Before the journey north to Hong Kong begins, we are headed 800 km south and west to Melbourne so everyone can get off the plane and wait in the departure lounge for a couple of hours.

Once the passengers have boarded again in Melbourne and the obligatory safety presentation is out of the way, I plug my headphones into the seat and I am treated to a little Inflight channel comedy.

"Attention passengers, this is your Captain speaking.  We are currently at an altitude of 33,000 feet at a cruising speed of 850 km/hr.  If you look out the windows on the left side of the plane, you will see...  the Pacific Ocean.  

If you look out the windows on the right side of the plane, you will see the Pacific Ocean and a tiny yellow dot.  Inside that yellow dot are four smaller black dots.  Those dots are me and my crew.  We hope you enjoy your flight."



747 on final approach to Kai-tak (Hong Kong International Airport)
Photo by Ywchow

This my first flight on Cathay Pacific and the treatment of the passengers is phenomenal.  The kids on board have all been given a complimentary knapsack with crayons, a watch, a pencil case, deck of cards and a booklet of games and puzzles.  I admit, I'm a little jealous.  The cabin crew are ever so attentive, and this is Economy.  I imagine first class probably has a jacuzzi and masseuse. 

The approach into Hong Kong includes a breathtaking view of the city.  On a hillside, in the distance are lights in the shape of a huge dragon.  It's dark and difficult to make out details of the city, but I can see we are pretty close to tall buildings.  By close, I mean I can see televisions that are on through the buildings' windows.  The airport's only runway, I've learned, is the shortest in the world, and at the end of it, is Victoria Harbour. 

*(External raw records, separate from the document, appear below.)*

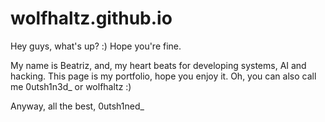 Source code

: # wolfhaltz.github.io

Hey guys, what's up? :)
Hope you're fine.

 My name is Beatriz, and, my heart beats for developing systems, AI and hacking.
 This page is my portfolio, hope you enjoy it.
 Oh, you can also call me 0utsh1n3d_ or wolfhaltz :)
 
 Anyway,
        all the best,
                     0utsh1ned_
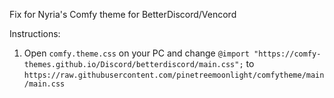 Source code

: Fix for Nyria's Comfy theme for BetterDiscord/Vencord

Instructions:
1. Open `comfy.theme.css` on your PC and change `@import "https://comfy-themes.github.io/Discord/betterdiscord/main.css";` to `https://raw.githubusercontent.com/pinetreemoonlight/comfytheme/main/main.css`
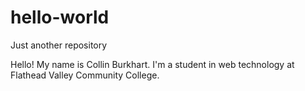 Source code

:# hello-world
Just another repository

Hello! My name is Collin Burkhart. I'm a student in web technology at Flathead Valley Community College.
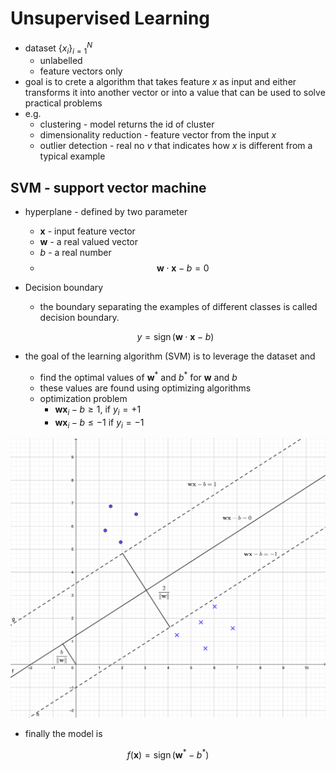 # Unsupervised Learning

- dataset $\{x_i\}^N_{i=1}$
    - unlabelled
    - feature vectors only
- goal is to crete a algorithm that takes feature $x$ as input and either
  transforms it into another vector or into a  value that can be used to
  solve practical problems
- e.g.
    - clustering - model returns the id of cluster
    - dimensionality reduction - feature vector from the input $x$
    - outlier detection - real no $v$ that indicates how $x$ is different from a typical example

## SVM - support vector machine

- hyperplane - defined by two parameter
    - $\textbf{x}$ - input feature vector
    - $\textbf{w}$ - a real valued vector
    - $b$ - a real number
    - $$
      \textbf{w} \cdot \textbf{x} - b = 0
      $$

- Decision boundary
    - the boundary separating the examples of different classes is called decision boundary.

    $$
    y = \operatorname{sign}(\textbf{w} \cdot \textbf{x} - b)
    $$

- the goal of the learning algorithm (SVM) is to leverage the dataset and
    - find the optimal values of $\textbf{w}^*$ and $b^*$ for $\textbf{w}$ and $b$
    - these values are found using optimizing algorithms
    - optimization problem
        - $\textbf{w} \textbf{x}_i - b \ge 1$, if $y_i = +1$
        - $\textbf{w} \textbf{x}_i - b \le -1$ if $y_i = -1$

![svm](img/svm.png)

- finally the model is

$$
f(\textbf{x}) = \operatorname{sign}(\textbf{w}^* - b^*)
$$
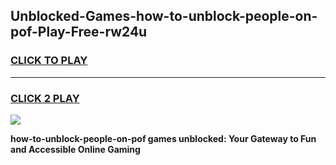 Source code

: 
## Unblocked-Games-how-to-unblock-people-on-pof-Play-Free-rw24u
<h3>
<a href="https://premium76.site?title=how-to-unblock-people-on-pof&ref=20M">CLICK TO PLAY</a></h3>
<hr>

<h3>
<a href="https://premium76.site?title=how-to-unblock-people-on-pof&ref=20M">CLICK 2 PLAY</a>
  
</h3>

<a href="https://premium76.site?title=how-to-unblock-people-on-pof&ref=19M"><img src="https://clearcache.store/games.png"></a>


**how-to-unblock-people-on-pof games unblocked: Your Gateway to Fun and Accessible Online Gaming**
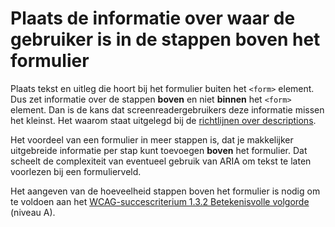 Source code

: # Plaats de informatie over waar de gebruiker is in de stappen boven het formulier

Plaats tekst en uitleg die hoort bij het formulier buiten het `<form>` element. Dus zet informatie over de stappen **boven** en niet **binnen** het `<form>` element. Dan is de kans dat screenreadergebruikers deze informatie missen het kleinst. Het waarom staat uitgelegd bij de [richtlijnen over descriptions](/richtlijnen/formulieren/alle-richtlijnen/descriptions).

Het voordeel van een formulier in meer stappen is, dat je makkelijker uitgebreide informatie per stap kunt toevoegen **boven** het formulier. Dat scheelt de complexiteit van eventueel gebruik van ARIA om tekst te laten voorlezen bij een formulierveld.

Het aangeven van de hoeveelheid stappen boven het formulier is nodig om te voldoen aan het [WCAG-succescriterium 1.3.2 Betekenisvolle volgorde](wcag/1.3.2) (niveau A).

I'll be back to explore Hong Kong in a few weeks.  Tonight, the airport will be my home.  I'm flying out tomorrow for Bangkok, Thailand to meet up with some familiar faces from home.

• ¤ •

Some interesting facts about the approach to Kai-tak Airport
(no longer in operation):


Kaitak-Airport-Plan
Photo by Toblerone


The runway at Hong Kong's Kai-tak International Airport is 3390 m long.  
"Larger aircraft including widebodies (an airliner with two passenger aisles) will usually require at least 8,000 ft (2,400 m) at sea level and somewhat more at higher altitude airports. International widebody flights, which carry substantial amounts of fuel and are therefore heavier, may also have landing requirements of 10,000 ft (3,000 m) or more and takeoff requirements of 13,000 ft (4,000 m)+." (Source: en.wikipedia.org/wiki/Runway)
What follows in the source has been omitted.